To deploy with Docker, you should run:

docker run \
-p 8055:8055 \
-e SECRET=replace-with-secure-random-value \
directus/directus

If you have to use NPM, that’s also okay. You can create an initial Directus app by running:

npm init directus-project@latest <project-name>

You need to have Node18 to run Directus when this blog is posted. As mentioned, Docker is the recommended way.

While creating the Directus app, it asks for the database to be used in the app. We will select SQLite for this basic demo.

**Choose your database client**
PostgreSQL / Redshift
CockroachDB (Beta)
MySQL / MariaDB / Aurora
❯ SQLite
Microsoft SQL Server
Oracle Database

To start the app, we should run:

cd <project-name>
npx directus start

Once the app runs, you can open the admin panel by going to http://0.0.0.0:8055/admin.

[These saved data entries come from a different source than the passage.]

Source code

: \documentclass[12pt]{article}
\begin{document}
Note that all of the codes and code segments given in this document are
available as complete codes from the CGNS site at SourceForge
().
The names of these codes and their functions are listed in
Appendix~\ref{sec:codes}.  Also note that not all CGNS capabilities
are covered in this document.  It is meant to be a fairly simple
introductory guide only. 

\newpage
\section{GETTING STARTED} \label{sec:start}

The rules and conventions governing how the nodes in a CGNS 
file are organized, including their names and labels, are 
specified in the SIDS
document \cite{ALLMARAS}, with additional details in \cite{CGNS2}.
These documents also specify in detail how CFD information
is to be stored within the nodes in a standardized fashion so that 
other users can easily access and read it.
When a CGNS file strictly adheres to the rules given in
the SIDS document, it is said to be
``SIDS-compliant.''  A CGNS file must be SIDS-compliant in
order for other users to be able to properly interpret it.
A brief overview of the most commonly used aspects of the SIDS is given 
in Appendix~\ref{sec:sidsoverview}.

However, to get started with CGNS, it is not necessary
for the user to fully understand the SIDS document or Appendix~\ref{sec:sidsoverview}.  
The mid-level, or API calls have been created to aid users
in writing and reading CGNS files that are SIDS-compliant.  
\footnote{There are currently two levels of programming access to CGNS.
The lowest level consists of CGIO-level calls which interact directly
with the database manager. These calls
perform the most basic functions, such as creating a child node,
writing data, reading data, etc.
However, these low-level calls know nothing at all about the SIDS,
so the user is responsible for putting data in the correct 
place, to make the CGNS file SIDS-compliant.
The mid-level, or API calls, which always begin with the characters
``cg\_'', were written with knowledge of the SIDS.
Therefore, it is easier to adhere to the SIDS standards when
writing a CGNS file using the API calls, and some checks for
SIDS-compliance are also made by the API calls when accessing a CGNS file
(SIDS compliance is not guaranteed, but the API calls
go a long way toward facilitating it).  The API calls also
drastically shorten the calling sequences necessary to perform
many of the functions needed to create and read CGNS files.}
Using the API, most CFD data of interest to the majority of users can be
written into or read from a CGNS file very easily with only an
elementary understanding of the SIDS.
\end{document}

In our example case, we will create a data collection. This data collection will contain data about books, such as titles, authors and summaries, similar to what we did in the previous blog.

You can click ' Create collection ' to create that data collection. We can name the collection books and keep the rest of the configuration default.

The collection was created initially without any field. Now, we can add some fields. Let's start with title and author. Both fields will be String.

In addition to these fields, we will add one more field, Summary. This field will contain the short review of the books and will enable us to create vector embeddings from.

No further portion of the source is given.